As garantias públicas de crédito são amplamente utilizadas para apoiar as pequenas e médias empresas (PME), mas são frequentemente avaliadas através de uma perspetiva redutora: em que medida aliviam as restrições de “colateral”, expandem o crédito e aumentam o investimento e a produção. Em Portugal, tal como em muitos outros países, a evidência sobre os efeitos no investimento e na produção no curto prazo é mista, o que torna difícil comunicar o impacto do programa de garantias e pode reduzir o apoio do público. Este policy brief reformula a discussão ao destacar um ponto central, mas frequentemente negligenciado: as garantias de crédito funcionam também como um seguro. Muitas atividades de elevado valor acrescentado (em particular aquelas com custos fixos iniciais elevados, como a exportação ou a inovação) estão fortemente expostas a choques futuros de liquidez, incluindo acréscimos imprevistos de custos ou atrasos nos recebimentos. Dado que as empresas não conseguem usar fluxos de caixa futuros como colateral, os mercados privados tendem a oferecer um nível insuficiente de seguro contra estes riscos. As garantias públicas de crédito podem colmatar esta lacuna ao fornecer proteção/seguro contra insuficiências futuras de liquidez.
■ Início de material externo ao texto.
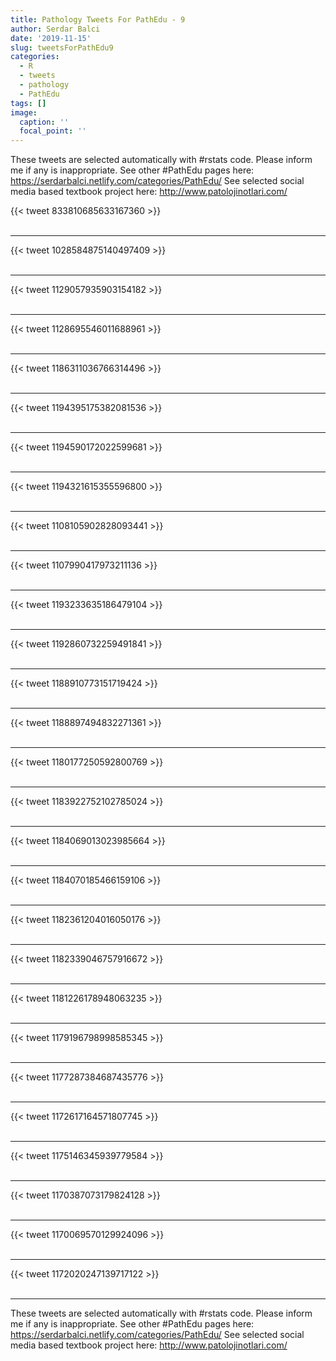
 ```yaml
---
title: Pathology Tweets For PathEdu - 9
author: Serdar Balci
date: '2019-11-15'
slug: tweetsForPathEdu9
categories:
  - R
  - tweets
  - pathology
  - PathEdu
tags: []
image:
  caption: ''
  focal_point: ''
---
```



These tweets are selected automatically with #rstats code. Please inform me if any is inappropriate.
See other #PathEdu pages here: https://serdarbalci.netlify.com/categories/PathEdu/ 
See selected social media based textbook project here: http://www.patolojinotlari.com/

{{< tweet 833810685633167360 >}}
<br>
<br>
<hr>
{{< tweet 1028584875140497409 >}}
<br>
<br>
<hr>
{{< tweet 1129057935903154182 >}}
<br>
<br>
<hr>
{{< tweet 1128695546011688961 >}}
<br>
<br>
<hr>
{{< tweet 1186311036766314496 >}}
<br>
<br>
<hr>
{{< tweet 1194395175382081536 >}}
<br>
<br>
<hr>
{{< tweet 1194590172022599681 >}}
<br>
<br>
<hr>
{{< tweet 1194321615355596800 >}}
<br>
<br>
<hr>
{{< tweet 1108105902828093441 >}}
<br>
<br>
<hr>
{{< tweet 1107990417973211136 >}}
<br>
<br>
<hr>
{{< tweet 1193233635186479104 >}}
<br>
<br>
<hr>
{{< tweet 1192860732259491841 >}}
<br>
<br>
<hr>
{{< tweet 1188910773151719424 >}}
<br>
<br>
<hr>
{{< tweet 1188897494832271361 >}}
<br>
<br>
<hr>
{{< tweet 1180177250592800769 >}}
<br>
<br>
<hr>
{{< tweet 1183922752102785024 >}}
<br>
<br>
<hr>
{{< tweet 1184069013023985664 >}}
<br>
<br>
<hr>
{{< tweet 1184070185466159106 >}}
<br>
<br>
<hr>
{{< tweet 1182361204016050176 >}}
<br>
<br>
<hr>
{{< tweet 1182339046757916672 >}}
<br>
<br>
<hr>
{{< tweet 1181226178948063235 >}}
<br>
<br>
<hr>
{{< tweet 1179196798998585345 >}}
<br>
<br>
<hr>
{{< tweet 1177287384687435776 >}}
<br>
<br>
<hr>
{{< tweet 1172617164571807745 >}}
<br>
<br>
<hr>
{{< tweet 1175146345939779584 >}}
<br>
<br>
<hr>
{{< tweet 1170387073179824128 >}}
<br>
<br>
<hr>
{{< tweet 1170069570129924096 >}}
<br>
<br>
<hr>
{{< tweet 1172020247139717122 >}}
<br>
<br>
<hr>


These tweets are selected automatically with #rstats code. Please inform me if any is inappropriate.
See other #PathEdu pages here: https://serdarbalci.netlify.com/categories/PathEdu/ 
See selected social media based textbook project here: http://www.patolojinotlari.com/
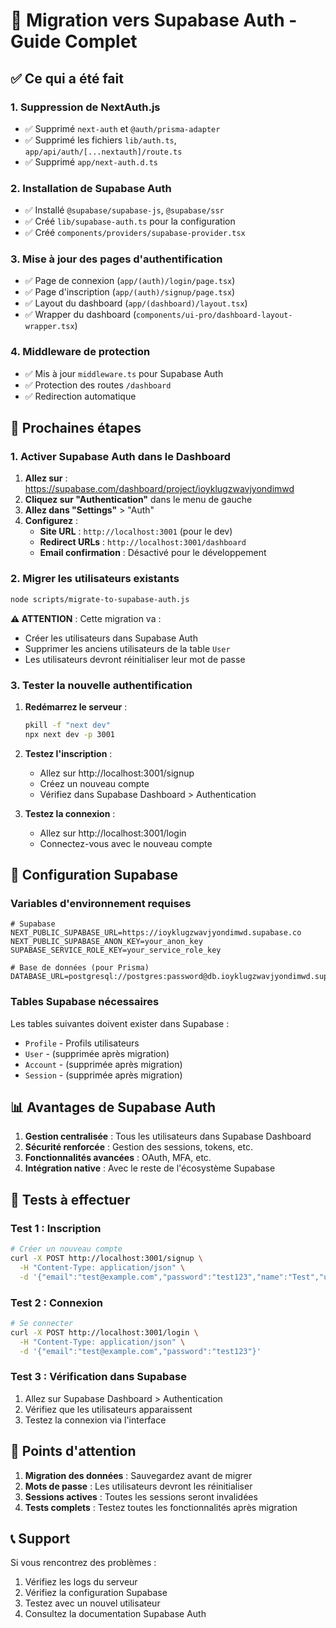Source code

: # 🔄 Migration vers Supabase Auth - Guide Complet

## ✅ Ce qui a été fait

### 1. Suppression de NextAuth.js
- ✅ Supprimé `next-auth` et `@auth/prisma-adapter`
- ✅ Supprimé les fichiers `lib/auth.ts`, `app/api/auth/[...nextauth]/route.ts`
- ✅ Supprimé `app/next-auth.d.ts`

### 2. Installation de Supabase Auth
- ✅ Installé `@supabase/supabase-js`, `@supabase/ssr`
- ✅ Créé `lib/supabase-auth.ts` pour la configuration
- ✅ Créé `components/providers/supabase-provider.tsx`

### 3. Mise à jour des pages d'authentification
- ✅ Page de connexion (`app/(auth)/login/page.tsx`)
- ✅ Page d'inscription (`app/(auth)/signup/page.tsx`)
- ✅ Layout du dashboard (`app/(dashboard)/layout.tsx`)
- ✅ Wrapper du dashboard (`components/ui-pro/dashboard-layout-wrapper.tsx`)

### 4. Middleware de protection
- ✅ Mis à jour `middleware.ts` pour Supabase Auth
- ✅ Protection des routes `/dashboard`
- ✅ Redirection automatique

## 🚀 Prochaines étapes

### 1. Activer Supabase Auth dans le Dashboard

1. **Allez sur** : https://supabase.com/dashboard/project/ioyklugzwavjyondimwd
2. **Cliquez sur "Authentication"** dans le menu de gauche
3. **Allez dans "Settings"** > "Auth"
4. **Configurez** :
   - **Site URL** : `http://localhost:3001` (pour le dev)
   - **Redirect URLs** : `http://localhost:3001/dashboard`
   - **Email confirmation** : Désactivé pour le développement

### 2. Migrer les utilisateurs existants

```bash
node scripts/migrate-to-supabase-auth.js
```

**⚠️ ATTENTION** : Cette migration va :
- Créer les utilisateurs dans Supabase Auth
- Supprimer les anciens utilisateurs de la table `User`
- Les utilisateurs devront réinitialiser leur mot de passe

### 3. Tester la nouvelle authentification

1. **Redémarrez le serveur** :
   ```bash
   pkill -f "next dev"
   npx next dev -p 3001
   ```

2. **Testez l'inscription** :
   - Allez sur http://localhost:3001/signup
   - Créez un nouveau compte
   - Vérifiez dans Supabase Dashboard > Authentication

3. **Testez la connexion** :
   - Allez sur http://localhost:3001/login
   - Connectez-vous avec le nouveau compte

## 🔧 Configuration Supabase

### Variables d'environnement requises

```env
# Supabase
NEXT_PUBLIC_SUPABASE_URL=https://ioyklugzwavjyondimwd.supabase.co
NEXT_PUBLIC_SUPABASE_ANON_KEY=your_anon_key
SUPABASE_SERVICE_ROLE_KEY=your_service_role_key

# Base de données (pour Prisma)
DATABASE_URL=postgresql://postgres:password@db.ioyklugzwavjyondimwd.supabase.co:5432/postgres
```

### Tables Supabase nécessaires

Les tables suivantes doivent exister dans Supabase :
- `Profile` - Profils utilisateurs
- `User` - (supprimée après migration)
- `Account` - (supprimée après migration)
- `Session` - (supprimée après migration)

## 📊 Avantages de Supabase Auth

1. **Gestion centralisée** : Tous les utilisateurs dans Supabase Dashboard
2. **Sécurité renforcée** : Gestion des sessions, tokens, etc.
3. **Fonctionnalités avancées** : OAuth, MFA, etc.
4. **Intégration native** : Avec le reste de l'écosystème Supabase

## 🧪 Tests à effectuer

### Test 1 : Inscription
```bash
# Créer un nouveau compte
curl -X POST http://localhost:3001/signup \
  -H "Content-Type: application/json" \
  -d '{"email":"test@example.com","password":"test123","name":"Test","username":"test","sport":"running"}'
```

### Test 2 : Connexion
```bash
# Se connecter
curl -X POST http://localhost:3001/login \
  -H "Content-Type: application/json" \
  -d '{"email":"test@example.com","password":"test123"}'
```

### Test 3 : Vérification dans Supabase
1. Allez sur Supabase Dashboard > Authentication
2. Vérifiez que les utilisateurs apparaissent
3. Testez la connexion via l'interface

## 🚨 Points d'attention

1. **Migration des données** : Sauvegardez avant de migrer
2. **Mots de passe** : Les utilisateurs devront les réinitialiser
3. **Sessions actives** : Toutes les sessions seront invalidées
4. **Tests complets** : Testez toutes les fonctionnalités après migration

## 📞 Support

Si vous rencontrez des problèmes :
1. Vérifiez les logs du serveur
2. Vérifiez la configuration Supabase
3. Testez avec un nouvel utilisateur
4. Consultez la documentation Supabase Auth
Assim, as grantias de crédito operam através de dois canais complementares:

  • O canal do colateral, que alivia as restrições ao financiamento no momento da concessão do crédito;
  • O canal do seguro de liquidez, que fornece apoio contingente caso ocorram choques adversos posteriormente.

Nova evidência para Portugal mostra que cada euro adicional numa garantia que cobre 75% de um empréstimo a quatro anos conduz a: (i) um aumento imediato, mas temporário, do crédito bancário inferior a um euro, consistente com a substituição parcial de empréstimos não garantidos por empréstimos garantidos; (ii) a ausência de um efeito claro na produção das empresas no curto prazo; e (iii) efeitos de composição, com as garantias a apoiarem atividades como as exportações. A procura por garantias não depende das taxas de ativação, o que sugere a ausência de seleção adversa. As taxas de ativação são mais elevadas ex post para empresas com garantias maiores (cerca de 5% versus 8%), um padrão consistente com maior tomada de risco e/ou com uma monitorização menos intensa após a disponibilização do seguro. No seu conjunto, estes resultados sugerem que as garantias de crédito devem ser concebidas, avaliadas e comunicadas como instrumentos de seguro que promovem a resiliência e a tomada de risco produtiva, em vez de serem julgadas exclusivamente com base no crescimento do investimento ou da produção no curto prazo. Tal implica uma monitorização mais robusta, uma partilha adequada do risco com os bancos e a adoção de preços ajustados ao risco, de forma a assegurar simultaneamente a eficácia e a sustentabilidade de longo prazo.

 

Autores

Filipe Grilo, José Jorge & Sujiao Zhao [Universidade do Porto – Faculdade de Economia da Universidade do Porto]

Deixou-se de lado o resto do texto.